## Exercise aim
All that is wanted is a word-for-word copy of the data from its first line to the line containing "- 増长函数(growth function)", both included.

## Given records
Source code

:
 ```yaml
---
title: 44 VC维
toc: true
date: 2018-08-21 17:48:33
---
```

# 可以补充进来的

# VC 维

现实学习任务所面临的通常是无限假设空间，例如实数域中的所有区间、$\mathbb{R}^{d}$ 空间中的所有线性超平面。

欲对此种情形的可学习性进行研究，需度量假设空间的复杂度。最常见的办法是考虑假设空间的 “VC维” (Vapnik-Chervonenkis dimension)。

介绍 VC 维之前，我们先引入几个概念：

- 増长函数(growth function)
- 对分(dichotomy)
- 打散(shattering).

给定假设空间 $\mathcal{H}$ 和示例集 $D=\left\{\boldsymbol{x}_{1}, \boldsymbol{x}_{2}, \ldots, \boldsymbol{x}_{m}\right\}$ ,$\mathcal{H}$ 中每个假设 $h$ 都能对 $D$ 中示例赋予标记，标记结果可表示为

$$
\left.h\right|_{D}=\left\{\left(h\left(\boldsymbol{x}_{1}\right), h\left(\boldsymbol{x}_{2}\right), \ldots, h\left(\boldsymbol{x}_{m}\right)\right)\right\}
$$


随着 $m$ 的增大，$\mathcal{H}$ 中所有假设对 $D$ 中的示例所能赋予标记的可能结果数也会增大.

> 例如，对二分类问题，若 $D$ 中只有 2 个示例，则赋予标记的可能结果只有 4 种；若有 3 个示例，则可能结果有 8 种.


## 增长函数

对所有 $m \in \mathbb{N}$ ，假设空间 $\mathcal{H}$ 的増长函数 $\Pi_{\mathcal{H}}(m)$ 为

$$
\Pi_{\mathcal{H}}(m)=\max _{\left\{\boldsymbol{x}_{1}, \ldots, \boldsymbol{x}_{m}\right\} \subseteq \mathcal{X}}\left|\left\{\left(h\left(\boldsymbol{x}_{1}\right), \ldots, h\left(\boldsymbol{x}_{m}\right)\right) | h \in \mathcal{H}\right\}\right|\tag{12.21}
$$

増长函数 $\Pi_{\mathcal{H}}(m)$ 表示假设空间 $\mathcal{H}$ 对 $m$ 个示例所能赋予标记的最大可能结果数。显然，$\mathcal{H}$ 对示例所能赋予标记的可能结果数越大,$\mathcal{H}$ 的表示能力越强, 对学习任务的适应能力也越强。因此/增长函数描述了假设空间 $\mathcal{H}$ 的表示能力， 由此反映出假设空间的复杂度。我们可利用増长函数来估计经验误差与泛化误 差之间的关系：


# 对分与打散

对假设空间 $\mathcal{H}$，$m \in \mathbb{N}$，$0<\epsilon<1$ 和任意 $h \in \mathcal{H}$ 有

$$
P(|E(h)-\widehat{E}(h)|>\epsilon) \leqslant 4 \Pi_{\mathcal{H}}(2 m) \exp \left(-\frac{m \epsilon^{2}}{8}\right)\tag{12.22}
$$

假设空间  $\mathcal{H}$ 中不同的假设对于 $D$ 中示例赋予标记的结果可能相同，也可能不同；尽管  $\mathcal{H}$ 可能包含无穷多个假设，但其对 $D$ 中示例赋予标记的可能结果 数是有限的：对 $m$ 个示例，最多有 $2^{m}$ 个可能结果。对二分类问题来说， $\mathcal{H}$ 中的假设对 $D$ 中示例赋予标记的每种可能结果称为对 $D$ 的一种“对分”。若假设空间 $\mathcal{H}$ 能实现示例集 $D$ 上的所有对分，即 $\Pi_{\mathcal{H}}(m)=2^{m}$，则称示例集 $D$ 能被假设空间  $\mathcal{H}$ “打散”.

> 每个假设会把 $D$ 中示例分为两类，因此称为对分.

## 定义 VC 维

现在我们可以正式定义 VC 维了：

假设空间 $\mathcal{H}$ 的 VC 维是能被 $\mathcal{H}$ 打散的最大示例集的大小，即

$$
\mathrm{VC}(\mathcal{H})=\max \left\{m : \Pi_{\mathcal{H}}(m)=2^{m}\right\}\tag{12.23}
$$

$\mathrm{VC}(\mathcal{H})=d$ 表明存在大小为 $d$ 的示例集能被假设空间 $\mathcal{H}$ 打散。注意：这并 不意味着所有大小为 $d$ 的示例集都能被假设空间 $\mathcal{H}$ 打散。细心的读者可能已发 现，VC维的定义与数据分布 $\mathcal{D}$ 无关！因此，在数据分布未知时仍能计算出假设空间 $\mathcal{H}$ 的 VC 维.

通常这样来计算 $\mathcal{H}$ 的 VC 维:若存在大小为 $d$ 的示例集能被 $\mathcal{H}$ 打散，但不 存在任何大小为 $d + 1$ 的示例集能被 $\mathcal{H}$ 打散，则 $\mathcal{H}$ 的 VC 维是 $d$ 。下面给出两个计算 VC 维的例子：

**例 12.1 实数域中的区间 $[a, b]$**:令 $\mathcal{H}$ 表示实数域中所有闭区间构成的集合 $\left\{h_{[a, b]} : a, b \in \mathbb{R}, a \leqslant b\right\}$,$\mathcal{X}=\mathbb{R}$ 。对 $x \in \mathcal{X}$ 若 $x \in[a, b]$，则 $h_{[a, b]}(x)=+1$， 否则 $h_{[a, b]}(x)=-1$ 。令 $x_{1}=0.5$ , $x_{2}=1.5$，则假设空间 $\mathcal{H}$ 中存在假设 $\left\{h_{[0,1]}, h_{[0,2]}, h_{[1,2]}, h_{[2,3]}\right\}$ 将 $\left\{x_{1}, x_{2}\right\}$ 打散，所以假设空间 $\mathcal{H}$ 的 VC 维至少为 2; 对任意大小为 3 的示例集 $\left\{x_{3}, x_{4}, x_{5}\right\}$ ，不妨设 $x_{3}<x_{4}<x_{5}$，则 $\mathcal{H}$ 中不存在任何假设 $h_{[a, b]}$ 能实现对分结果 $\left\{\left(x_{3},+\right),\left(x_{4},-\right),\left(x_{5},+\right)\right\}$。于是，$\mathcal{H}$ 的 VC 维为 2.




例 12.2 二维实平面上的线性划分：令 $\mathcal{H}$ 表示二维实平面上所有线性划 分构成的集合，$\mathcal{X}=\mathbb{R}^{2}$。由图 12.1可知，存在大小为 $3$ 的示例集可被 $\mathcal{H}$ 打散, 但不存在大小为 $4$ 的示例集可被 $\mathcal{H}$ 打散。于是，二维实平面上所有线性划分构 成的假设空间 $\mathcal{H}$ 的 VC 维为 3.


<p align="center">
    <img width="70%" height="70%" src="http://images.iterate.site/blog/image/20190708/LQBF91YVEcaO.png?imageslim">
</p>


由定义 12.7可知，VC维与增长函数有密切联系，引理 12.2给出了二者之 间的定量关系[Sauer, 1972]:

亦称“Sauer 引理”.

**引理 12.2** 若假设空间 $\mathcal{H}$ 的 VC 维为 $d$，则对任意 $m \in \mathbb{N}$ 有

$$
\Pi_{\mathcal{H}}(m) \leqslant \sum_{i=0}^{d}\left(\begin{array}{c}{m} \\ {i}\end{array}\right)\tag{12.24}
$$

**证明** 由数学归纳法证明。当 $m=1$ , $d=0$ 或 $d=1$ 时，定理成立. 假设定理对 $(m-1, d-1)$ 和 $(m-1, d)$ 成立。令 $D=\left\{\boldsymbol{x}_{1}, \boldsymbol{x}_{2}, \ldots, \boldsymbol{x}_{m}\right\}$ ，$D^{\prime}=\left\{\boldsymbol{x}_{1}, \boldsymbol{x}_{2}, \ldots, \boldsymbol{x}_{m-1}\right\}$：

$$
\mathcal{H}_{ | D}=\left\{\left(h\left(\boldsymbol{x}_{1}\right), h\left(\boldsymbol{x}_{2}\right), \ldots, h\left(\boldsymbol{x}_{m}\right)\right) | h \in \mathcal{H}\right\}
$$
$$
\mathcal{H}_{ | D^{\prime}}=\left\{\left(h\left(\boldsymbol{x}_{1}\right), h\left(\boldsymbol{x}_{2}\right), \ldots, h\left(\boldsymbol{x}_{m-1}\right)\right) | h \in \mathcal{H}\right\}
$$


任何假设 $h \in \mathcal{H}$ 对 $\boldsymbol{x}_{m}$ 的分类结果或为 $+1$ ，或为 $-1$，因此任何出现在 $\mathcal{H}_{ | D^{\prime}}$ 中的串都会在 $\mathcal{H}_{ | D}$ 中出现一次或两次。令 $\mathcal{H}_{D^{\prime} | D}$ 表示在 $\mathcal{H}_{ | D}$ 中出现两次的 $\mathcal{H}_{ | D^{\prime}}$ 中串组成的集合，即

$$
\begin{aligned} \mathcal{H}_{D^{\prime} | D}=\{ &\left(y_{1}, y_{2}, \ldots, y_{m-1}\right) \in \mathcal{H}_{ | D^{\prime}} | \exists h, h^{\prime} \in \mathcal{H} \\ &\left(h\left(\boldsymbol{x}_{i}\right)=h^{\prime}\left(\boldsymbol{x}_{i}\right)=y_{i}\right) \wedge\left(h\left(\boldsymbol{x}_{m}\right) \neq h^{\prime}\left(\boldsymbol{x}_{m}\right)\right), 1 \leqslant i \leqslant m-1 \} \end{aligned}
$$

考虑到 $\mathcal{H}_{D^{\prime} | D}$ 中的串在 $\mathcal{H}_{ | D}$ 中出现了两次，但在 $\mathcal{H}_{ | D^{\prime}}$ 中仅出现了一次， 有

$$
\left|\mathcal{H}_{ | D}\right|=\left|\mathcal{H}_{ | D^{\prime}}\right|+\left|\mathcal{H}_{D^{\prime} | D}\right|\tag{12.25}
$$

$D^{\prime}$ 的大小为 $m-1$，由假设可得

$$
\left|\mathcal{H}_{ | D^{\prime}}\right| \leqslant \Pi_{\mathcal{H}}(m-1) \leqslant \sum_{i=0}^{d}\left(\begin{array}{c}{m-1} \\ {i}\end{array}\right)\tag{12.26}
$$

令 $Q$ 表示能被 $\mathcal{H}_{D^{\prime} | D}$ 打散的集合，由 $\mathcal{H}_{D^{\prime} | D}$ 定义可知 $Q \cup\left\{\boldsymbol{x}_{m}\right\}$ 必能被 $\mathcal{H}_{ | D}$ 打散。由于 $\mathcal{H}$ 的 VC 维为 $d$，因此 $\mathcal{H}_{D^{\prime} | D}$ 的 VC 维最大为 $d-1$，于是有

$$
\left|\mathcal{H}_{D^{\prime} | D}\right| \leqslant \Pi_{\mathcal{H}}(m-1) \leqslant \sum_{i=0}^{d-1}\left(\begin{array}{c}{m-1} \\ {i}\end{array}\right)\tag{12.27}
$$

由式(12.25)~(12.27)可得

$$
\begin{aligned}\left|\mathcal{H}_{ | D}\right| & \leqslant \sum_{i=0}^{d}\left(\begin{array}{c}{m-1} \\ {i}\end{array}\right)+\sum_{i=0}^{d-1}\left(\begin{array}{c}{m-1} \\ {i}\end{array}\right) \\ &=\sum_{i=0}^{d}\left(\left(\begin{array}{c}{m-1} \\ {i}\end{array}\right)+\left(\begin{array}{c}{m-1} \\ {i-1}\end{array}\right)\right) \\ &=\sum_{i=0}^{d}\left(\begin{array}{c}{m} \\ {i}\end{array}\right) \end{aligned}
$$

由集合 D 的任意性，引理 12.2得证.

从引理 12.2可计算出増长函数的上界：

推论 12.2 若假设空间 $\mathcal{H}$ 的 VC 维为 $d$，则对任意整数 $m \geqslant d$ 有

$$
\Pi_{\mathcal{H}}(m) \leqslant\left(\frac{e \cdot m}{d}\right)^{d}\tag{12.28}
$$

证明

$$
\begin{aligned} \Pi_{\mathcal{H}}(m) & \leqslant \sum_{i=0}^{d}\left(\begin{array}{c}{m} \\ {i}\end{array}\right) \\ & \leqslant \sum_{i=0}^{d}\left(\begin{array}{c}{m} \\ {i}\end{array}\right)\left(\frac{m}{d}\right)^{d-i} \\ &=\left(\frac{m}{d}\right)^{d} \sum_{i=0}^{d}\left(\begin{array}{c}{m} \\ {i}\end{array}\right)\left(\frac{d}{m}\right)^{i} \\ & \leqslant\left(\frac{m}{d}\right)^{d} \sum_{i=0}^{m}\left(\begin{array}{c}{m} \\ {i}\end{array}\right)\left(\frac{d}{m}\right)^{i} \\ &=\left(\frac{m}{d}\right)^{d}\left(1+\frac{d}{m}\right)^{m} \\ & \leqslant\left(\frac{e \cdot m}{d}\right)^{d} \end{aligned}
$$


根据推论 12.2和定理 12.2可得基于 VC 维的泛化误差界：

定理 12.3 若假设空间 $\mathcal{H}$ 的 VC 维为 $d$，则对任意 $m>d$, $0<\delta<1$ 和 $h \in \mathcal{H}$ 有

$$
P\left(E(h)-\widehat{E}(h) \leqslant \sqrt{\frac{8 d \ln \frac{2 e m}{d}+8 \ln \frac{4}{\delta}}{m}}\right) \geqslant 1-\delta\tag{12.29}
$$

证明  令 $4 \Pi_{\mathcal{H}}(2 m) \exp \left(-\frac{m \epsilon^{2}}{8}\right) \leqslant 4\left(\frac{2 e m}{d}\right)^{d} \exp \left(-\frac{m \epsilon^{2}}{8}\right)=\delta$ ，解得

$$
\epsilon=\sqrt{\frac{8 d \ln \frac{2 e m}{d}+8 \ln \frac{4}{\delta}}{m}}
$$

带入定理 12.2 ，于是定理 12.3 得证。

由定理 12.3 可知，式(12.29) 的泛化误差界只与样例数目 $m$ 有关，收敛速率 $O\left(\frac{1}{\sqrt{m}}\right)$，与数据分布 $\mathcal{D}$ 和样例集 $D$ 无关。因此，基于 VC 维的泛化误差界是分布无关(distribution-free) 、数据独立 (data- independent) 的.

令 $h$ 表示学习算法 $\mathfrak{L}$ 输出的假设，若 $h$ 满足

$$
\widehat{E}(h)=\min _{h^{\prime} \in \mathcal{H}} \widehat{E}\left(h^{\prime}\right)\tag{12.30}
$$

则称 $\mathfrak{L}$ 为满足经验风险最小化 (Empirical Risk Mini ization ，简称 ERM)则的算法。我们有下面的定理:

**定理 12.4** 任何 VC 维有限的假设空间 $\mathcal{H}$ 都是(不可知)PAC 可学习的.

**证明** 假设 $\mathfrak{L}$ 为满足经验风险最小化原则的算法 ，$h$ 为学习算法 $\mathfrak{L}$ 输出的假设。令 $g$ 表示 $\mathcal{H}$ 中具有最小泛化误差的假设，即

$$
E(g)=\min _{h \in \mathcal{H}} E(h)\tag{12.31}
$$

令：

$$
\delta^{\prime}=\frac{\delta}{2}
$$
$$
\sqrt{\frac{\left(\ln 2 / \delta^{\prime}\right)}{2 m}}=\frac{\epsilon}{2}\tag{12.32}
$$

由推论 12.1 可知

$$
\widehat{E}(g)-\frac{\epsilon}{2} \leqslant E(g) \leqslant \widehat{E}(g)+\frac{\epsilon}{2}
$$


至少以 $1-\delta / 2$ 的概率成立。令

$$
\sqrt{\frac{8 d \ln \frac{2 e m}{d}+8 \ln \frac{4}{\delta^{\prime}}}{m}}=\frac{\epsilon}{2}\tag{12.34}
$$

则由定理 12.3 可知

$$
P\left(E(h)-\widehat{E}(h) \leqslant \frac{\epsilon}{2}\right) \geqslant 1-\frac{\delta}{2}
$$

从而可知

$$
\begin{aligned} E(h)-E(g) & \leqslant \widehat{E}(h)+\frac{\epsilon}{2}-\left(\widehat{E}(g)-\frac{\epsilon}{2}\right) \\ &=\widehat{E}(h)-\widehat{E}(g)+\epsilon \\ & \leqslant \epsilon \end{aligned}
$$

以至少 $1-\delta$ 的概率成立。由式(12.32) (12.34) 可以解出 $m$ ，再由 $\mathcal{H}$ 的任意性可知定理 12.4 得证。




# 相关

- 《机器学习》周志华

## Solution for this exercise
Source code

:
 ```yaml
---
title: 44 VC维
toc: true
date: 2018-08-21 17:48:33
---
```

# 可以补充进来的

# VC 维

现实学习任务所面临的通常是无限假设空间，例如实数域中的所有区间、$\mathbb{R}^{d}$ 空间中的所有线性超平面。

欲对此种情形的可学习性进行研究，需度量假设空间的复杂度。最常见的办法是考虑假设空间的 “VC维” (Vapnik-Chervonenkis dimension)。

介绍 VC 维之前，我们先引入几个概念：

- 増长函数(growth function)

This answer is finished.